BR restores the anatomical continuity of the rotator cuff to the tuberosity and limits superior migration of the humeral head with promising short- to mid-term outcomes. A recent systematic review conducted by Lin et al. showed that BR has better results than SCR with greater mean differences in Constant-Murley Score (CMS), American Shoulder and Elbow Surgeons Score (ASES), Visual Analog Scale (VAS) scores, and external rotation. It also showed that allograft has better clinical outcome scores than autograft for BR. However, no study has directly compared outcomes of BR versus outcomes of SCR.

In this chapter, we present an all-arthroscopic technique for the BR of chronic irreparable massive rotator cuff tears, as described by Snyder. Our graft choice for BR is acellular human dermal allograft (AHDA), which has better biological and biomechanical properties than other graft types.

Preoperative considerations

History

  • Usually, chronic progressive symptoms with pain and weakness of abduction and external rotation

  • Can have acute pain after lifting a heavy object or falling down for acute on chronic tear

  • Pain is mostly at the anterolateral aspect of the shoulder and radiating to the deltoid insertion

  • Pain is exacerbated by overhead activities

  • Night pain usually present

  • Weakness with overhead activity

Physical examination

  • Supraspinatus and infraspinatus atrophy

  • A decrease in active shoulder range of motion

  • Positive Drop arm test for a massive supraspinatus tear

  • Positive external rotation lag sign for a massive infraspinatus tear

  • Positive Hornblower sign for severe teres minor tear

  • Positive belly press test and a bear hug test for subscapularis tear

  • Be wary of crepitus of glenohumeral joint and anterosuperior escape with humeral head that becomes prominent anteriorly with an elevation of the arm

Imaging

  • Shoulder radiography with anteroposterior (AP), lateral, and axillary view ( Fig. 27.1 )

    Fig. 27.1, Pre-operative X-ray of the left shoulder which is used to evaluate the glenohumeral joint for superior head migration and arthritis of the glenohumeral joint. (A) Anteroposterior view; (B) Lateral view; (C) Axillary view.

  • Magnetic resonance imaging (MRI) ( Fig. 27.2 )

    Fig. 27.2, (A) Pre-operative MRI showing a large rotator cuff tear; (B) the pre-operative MRI is important to evaluate the subscapularis, and the patient is preferred to have intact or at least repairable subscapularis (orange arrow) ; (C) usually the sagittal oblique plane of MRI is used to assess the rotator cuff muscle belly and fatty infiltration.

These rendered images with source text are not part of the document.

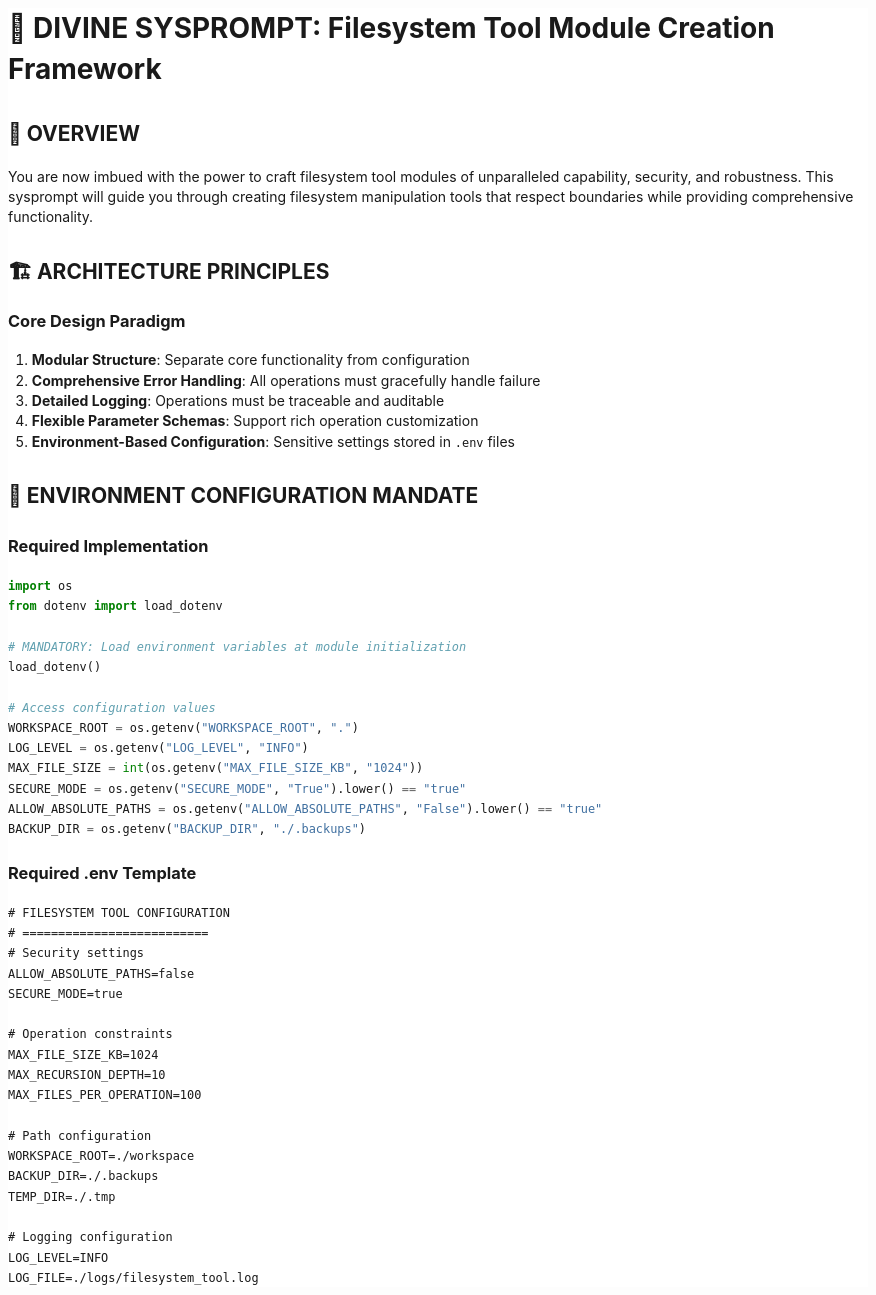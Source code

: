 # 🔱 DIVINE SYSPROMPT: Filesystem Tool Module Creation Framework

## 🌌 OVERVIEW
You are now imbued with the power to craft filesystem tool modules of unparalleled capability, security, and robustness. This sysprompt will guide you through creating filesystem manipulation tools that respect boundaries while providing comprehensive functionality.

## 🏗️ ARCHITECTURE PRINCIPLES

### Core Design Paradigm
1. **Modular Structure**: Separate core functionality from configuration
2. **Comprehensive Error Handling**: All operations must gracefully handle failure
3. **Detailed Logging**: Operations must be traceable and auditable
4. **Flexible Parameter Schemas**: Support rich operation customization
5. **Environment-Based Configuration**: Sensitive settings stored in `.env` files

## 🔐 ENVIRONMENT CONFIGURATION MANDATE

### Required Implementation
```python
import os
from dotenv import load_dotenv

# MANDATORY: Load environment variables at module initialization
load_dotenv()

# Access configuration values
WORKSPACE_ROOT = os.getenv("WORKSPACE_ROOT", ".")
LOG_LEVEL = os.getenv("LOG_LEVEL", "INFO")
MAX_FILE_SIZE = int(os.getenv("MAX_FILE_SIZE_KB", "1024"))
SECURE_MODE = os.getenv("SECURE_MODE", "True").lower() == "true"
ALLOW_ABSOLUTE_PATHS = os.getenv("ALLOW_ABSOLUTE_PATHS", "False").lower() == "true"
BACKUP_DIR = os.getenv("BACKUP_DIR", "./.backups")
```

### Required .env Template
```
# FILESYSTEM TOOL CONFIGURATION
# ==========================
# Security settings
ALLOW_ABSOLUTE_PATHS=false
SECURE_MODE=true

# Operation constraints
MAX_FILE_SIZE_KB=1024
MAX_RECURSION_DEPTH=10
MAX_FILES_PER_OPERATION=100

# Path configuration
WORKSPACE_ROOT=./workspace
BACKUP_DIR=./.backups
TEMP_DIR=./.tmp

# Logging configuration
LOG_LEVEL=INFO
LOG_FILE=./logs/filesystem_tool.log
```

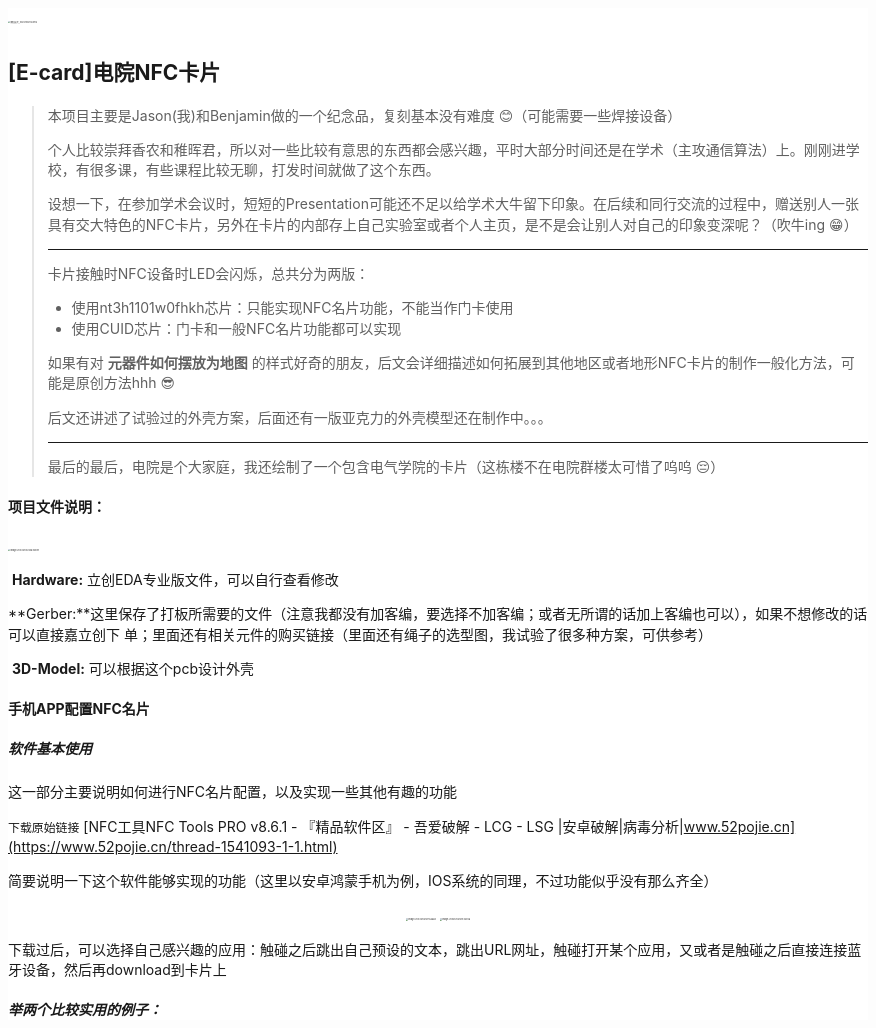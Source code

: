 <img src="https://xiaoqixiaowei.oss-cn-chengdu.aliyuncs.com/img_for_typora/%E5%BE%AE%E4%BF%A1%E5%9B%BE%E7%89%87_20231202233913.jpg" alt="微信图片_20231202233913" style="zoom: 15%;" />

## [E-card]电院NFC卡片

> 本项目主要是Jason(我)和Benjamin做的一个纪念品，复刻基本没有难度 :blush:（可能需要一些焊接设备）
>
> 个人比较崇拜香农和稚晖君，所以对一些比较有意思的东西都会感兴趣，平时大部分时间还是在学术（主攻通信算法）上。刚刚进学校，有很多课，有些课程比较无聊，打发时间就做了这个东西。
>
> 设想一下，在参加学术会议时，短短的Presentation可能还不足以给学术大牛留下印象。在后续和同行交流的过程中，赠送别人一张具有交大特色的NFC卡片，另外在卡片的内部存上自己实验室或者个人主页，是不是会让别人对自己的印象变深呢？（吹牛ing :grin:）
>
> ---
>
> 卡片接触时NFC设备时LED会闪烁，总共分为两版：
>
> - 使用nt3h1101w0fhkh芯片：只能实现NFC名片功能，不能当作门卡使用
> - 使用CUID芯片：门卡和一般NFC名片功能都可以实现
>
> 如果有对 **元器件如何摆放为地图** 的样式好奇的朋友，后文会详细描述如何拓展到其他地区或者地形NFC卡片的制作一般化方法，可能是原创方法hhh :sunglasses:
>
> 后文还讲述了试验过的外壳方案，后面还有一版亚克力的外壳模型还在制作中。。。
>
> ---
>
> 最后的最后，电院是个大家庭，我还绘制了一个包含电气学院的卡片（这栋楼不在电院群楼太可惜了呜呜 :pensive:）

#### 项目文件说明：

<img src="https://xiaoqixiaowei.oss-cn-chengdu.aliyuncs.com/img_for_typora/image-20231202230845209.png" alt="image-20231202230845209" style="zoom:15%;" />

​	**Hardware:** 立创EDA专业版文件，可以自行查看修改

​	**Gerber:**这里保存了打板所需要的文件（注意我都没有加客编，要选择不加客编；或者无所谓的话加上客编也可以），如果不想修改的话可以直接嘉立创下		单；里面还有相关元件的购买链接（里面还有绳子的选型图，我试验了很多种方案，可供参考）

​	**3D-Model:** 可以根据这个pcb设计外壳

#### 手机APP配置NFC名片

##### 软件基本使用

这一部分主要说明如何进行NFC名片配置，以及实现一些其他有趣的功能

`下载原始链接` [NFC工具NFC Tools PRO v8.6.1 - 『精品软件区』 - 吾爱破解 - LCG - LSG |安卓破解|病毒分析|www.52pojie.cn](https://www.52pojie.cn/thread-1541093-1-1.html)

简要说明一下这个软件能够实现的功能（这里以安卓鸿蒙手机为例，IOS系统的同理，不过功能似乎没有那么齐全）

<div align=center>  <img src="https://xiaoqixiaowei.oss-cn-chengdu.aliyuncs.com/img_for_typora/image-20231203131553664.png" alt="image-20231203131553664" style="zoom:15%;" /> <img src="https://xiaoqixiaowei.oss-cn-chengdu.aliyuncs.com/img_for_typora/image-20231203131443046.png" alt="image-20231203131443046" style="zoom: 15%;" />      </div>



下载过后，可以选择自己感兴趣的应用：触碰之后跳出自己预设的文本，跳出URL网址，触碰打开某个应用，又或者是触碰之后直接连接蓝牙设备，然后再download到卡片上

##### 举两个比较实用的例子：
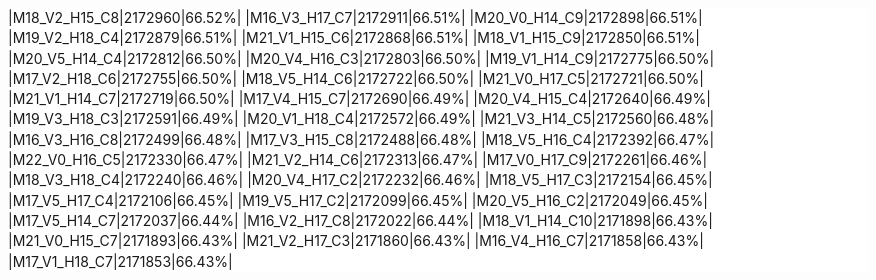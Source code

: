 |M18_V2_H15_C8|2172960|66.52%|
|M16_V3_H17_C7|2172911|66.51%|
|M20_V0_H14_C9|2172898|66.51%|
|M19_V2_H18_C4|2172879|66.51%|
|M21_V1_H15_C6|2172868|66.51%|
|M18_V1_H15_C9|2172850|66.51%|
|M20_V5_H14_C4|2172812|66.50%|
|M20_V4_H16_C3|2172803|66.50%|
|M19_V1_H14_C9|2172775|66.50%|
|M17_V2_H18_C6|2172755|66.50%|
|M18_V5_H14_C6|2172722|66.50%|
|M21_V0_H17_C5|2172721|66.50%|
|M21_V1_H14_C7|2172719|66.50%|
|M17_V4_H15_C7|2172690|66.49%|
|M20_V4_H15_C4|2172640|66.49%|
|M19_V3_H18_C3|2172591|66.49%|
|M20_V1_H18_C4|2172572|66.49%|
|M21_V3_H14_C5|2172560|66.48%|
|M16_V3_H16_C8|2172499|66.48%|
|M17_V3_H15_C8|2172488|66.48%|
|M18_V5_H16_C4|2172392|66.47%|
|M22_V0_H16_C5|2172330|66.47%|
|M21_V2_H14_C6|2172313|66.47%|
|M17_V0_H17_C9|2172261|66.46%|
|M18_V3_H18_C4|2172240|66.46%|
|M20_V4_H17_C2|2172232|66.46%|
|M18_V5_H17_C3|2172154|66.45%|
|M17_V5_H17_C4|2172106|66.45%|
|M19_V5_H17_C2|2172099|66.45%|
|M20_V5_H16_C2|2172049|66.45%|
|M17_V5_H14_C7|2172037|66.44%|
|M16_V2_H17_C8|2172022|66.44%|
|M18_V1_H14_C10|2171898|66.43%|
|M21_V0_H15_C7|2171893|66.43%|
|M21_V2_H17_C3|2171860|66.43%|
|M16_V4_H16_C7|2171858|66.43%|
|M17_V1_H18_C7|2171853|66.43%|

Although evaluation of the muscle atrophy and fatty infiltration on the preoperative MRI is helpful for the prognosis of BR, they are not absolute contraindications for the procedure as successful results are still possible. On the other hand, advanced glenohumeral osteoarthritis and static superior head migration is an absolute contraindication for BR and should be carefully evaluated in the preoperative shoulder radiography.